〝世紀の逸材〟が古巣に電撃帰還だ。女子プロレス「スターダム」26日の後楽園大会に林下詩美(27)が約2年ぶりに姿を現し、再びリングに上がる意思を表明した。退団時の盟友・上谷沙弥(29)との間には早くも火花。団体の岡田太郎社長も歓迎の意思を示す中、再出発の舞台で何を見せるのか――。

 23日大田区大会でマリーゴールドを退団した詩美はこの日、セミファイナルを終えた上谷の前に登場。会場からどよめきが起こる中「上谷に負けたくないって思った。だから今日ここに来るしかないって思った」と帰還の理由を明かすと同時に「自分はまたこのスターダムでプロレスがしたいと思ってます。よろしくお願いします」と客席に頭を下げた。

 2018年にスターダムからデビューした詩美は第13代ワールド王者となるなど団体の第一線で活躍した。しかし、24年3月に退団すると、翌4月にマリーゴールドの旗揚げに参加。今回、約2年ぶりに〝出戻り参戦〟をすることとなった。

「アフロディーテ」でゴッデス王者だった林下詩美(右)と上谷沙弥(2024年)
「アフロディーテ」でゴッデス王者だった林下詩美(右)と上谷沙弥(2024年)

 詩美は今回の帰還について「ずっと前から(考えていた)とかじゃないです。いろいろ考えて考えてやっぱりスターダムにっていう思いで戻ってきた」と明かす。かつて名タッグ「アフロディーテ」のパートナーだった上谷からはリング上で「何しに来たの」と冷たい反応をされたが「上谷の反応を間近で見て、より一層火が付きました。より一層デカくなんなきゃいけないなと思いました」と拳を握りしめた。

 取材に応じた岡田社長によれば、詩美はシリーズには継続的に参戦するものの、入団が決まったわけではないと明かす。その上で「うち(スターダム)以外にはたぶん出ないと思う。これからしっかり見て判断します」と、今後の再入団には前向きな姿勢を示した。

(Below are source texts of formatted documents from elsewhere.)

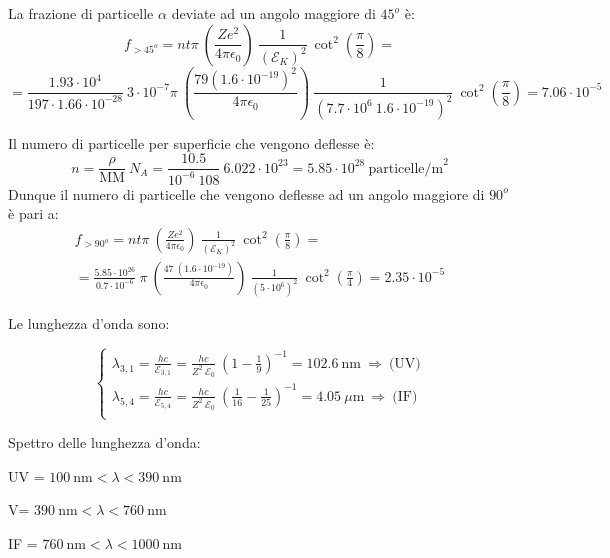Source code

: \documentclass[12pt,twoside,a4]{article}
\begin{document}
\begin{solution}
	La frazione di particelle $\alpha$ deviate ad un angolo maggiore di $45^o$ è: 
\begin{equation*}
f_{>45^o} = n t \pi \ \left( \frac{Z e^2}{4\pi \epsilon_0}\right) \ \frac{1}{(\mathcal{E}_K)^2} \ \cot^2{\left(\frac{\pi}{8}\right)} =  
\end{equation*}
\begin{equation*}
 =  \frac{1.93 \cdot 10^{4}}{197 \cdot 1.66 \cdot 10^{-28}} \ 3 \cdot 10^{-7} \pi \ \left( \frac{79 (1.6 \cdot 10^{-19})^2}{4\pi \epsilon_0}\right) \ \frac{1}{(7.7 \cdot 10^6 \ 1.6 \cdot 10^{-19})^2} \ \cot^2{\left(\frac{\pi}{8}\right)} = 7.06 \cdot 10^{-5}   
\end{equation*}

\end{solution}

\begin{solution}
Il numero di particelle per superficie che vengono deflesse è: \begin{equation*}
n = \frac{\rho}{\mathrm{MM}} \ N_A = \frac{10.5 }{10^{-6 } \ 108} \ 6.022 \cdot 10^{23} = 5.85 \cdot 10^{28} \ \mathrm{particelle/m}^2  
\end{equation*}
Dunque il numero di particelle che vengono deflesse ad un angolo maggiore di $90^o$ è pari a: \begin{gather*}
f_{> 90^o} = n t \pi \ \left( \frac{Z e^2}{4\pi \epsilon_0}\right) \ \frac{1}{(\mathcal{E}_K)^2} \ \cot^2{\left(\frac{\pi}{8}\right)} 
= \\ =  \frac{5.85 \cdot 10^{26}}{0.7 \cdot 10^{-6}} \ \pi \ \left( \frac{47 \ (1.6 \cdot 10^{-19})}{4\pi \epsilon_0}\right) \ \frac{1}{(5 \cdot 10^{6})^2} \ \cot^2{\left(\frac{\pi}{4}\right)} = 2.35 \cdot 10^{-5}   
\end{gather*}
\end{solution}

\newpage
\begin{solution}
	Le lunghezza d'onda sono:
\begin{large}
\begin{equation*}
  \begin{cases}
  \lambda_{3,1} = \frac{h c }{\mathcal{E}_{3,1}} = \frac{h c }{Z^2 \ \mathcal{E}_0} \ \left(1 - \frac{1}{9}\right)^{-1} = 102.6 \ \mathrm{nm}  \  \Rightarrow  \  \text{(UV)} \\
  \lambda_{5,4} = \frac{h c }{\mathcal{E}_{5,4}} = \frac{h c }{Z^2 \ \mathcal{E}_0} \ \left(\frac{1}{16} - \frac{1}{25}\right)^{-1} = 4.05 \ \mu \mathrm{m}   \  \Rightarrow  \  \text{(IF)} \\
  \end{cases}  
\end{equation*}
\end{large}

\bigskip
Spettro delle lunghezza d'onda:

UV = $100 \ \mathrm{nm} < \lambda < 390 \ \mathrm{nm}$

V= $390 \ \mathrm{nm} < \lambda < 760 \ \mathrm{nm}$


IF = $760 \ \mathrm{nm} < \lambda < 1000 \ \mathrm{nm}$

\end{solution}
\end{document}
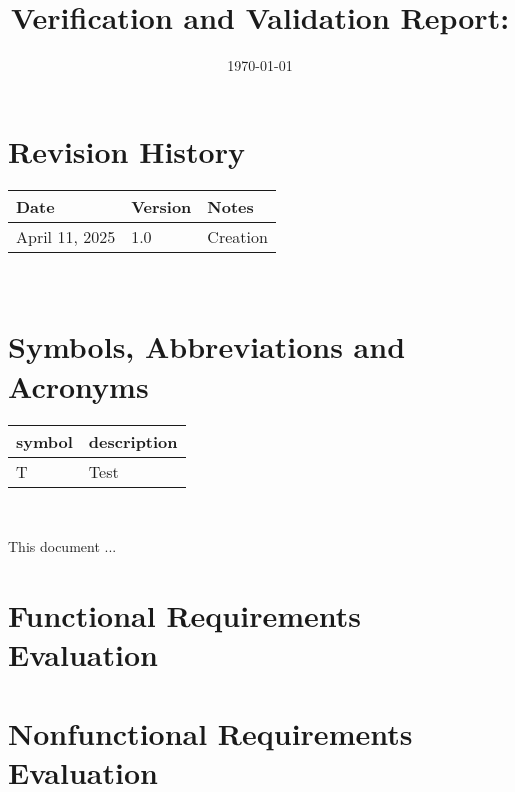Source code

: \documentclass[12pt, titlepage]{article}
\begin{document}
\title{Verification and Validation Report: \progname} 
\author{\authname}
\date{\today}
	
\maketitle


\section{Revision History}

\begin{tabularx}{\textwidth}{p{3cm}p{2cm}X} \toprule {\bf Date} & {\bf Version}
& {\bf Notes}\\
\midrule
April 11, 2025 & 1.0 & Creation\\
\bottomrule
\end{tabularx}

~\newpage

\section{Symbols, Abbreviations and Acronyms}

\renewcommand{\arraystretch}{1.2}
\begin{tabular}{l l} 
  \toprule		
  \textbf{symbol} & \textbf{description}\\
  \midrule 
  T & Test\\
  \bottomrule
\end{tabular}\\


\newpage

\tableofcontents

\listoftables %

\listoffigures %

\newpage


This document ...

\section{Functional Requirements Evaluation}

\section{Nonfunctional Requirements Evaluation}
\end{document}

〝出戻り〟となったことに関しては「どこの世界にもありますよね」と歓迎。「別に外敵だと思っていません。スターダムでプロレスがしたいということなので、侵略者ではない。これから何をするかが一番大事。もっと上に行きたいっていうんだったら、一緒に行きましょう。この世のプロレスのてっぺんを取りに行きましょう」と呼びかけた。遺恨の残る上谷との一騎打ちに関しては「また良い時に」と見据えていた。

 再参戦1発目は30日、神戸大会の鉄アキラとのシングルマッチとなる見通し。詩美は新規ファンが以前よりも増えたことを念頭に「まだまだ林下詩美を知らない人がたくさんいると思うので、私というプロレスラーを皆さんにこれからたくさんお届けしていきたい」と胸を張った。

〝世紀の逸材〟は古巣で存在感を発揮することはできるか。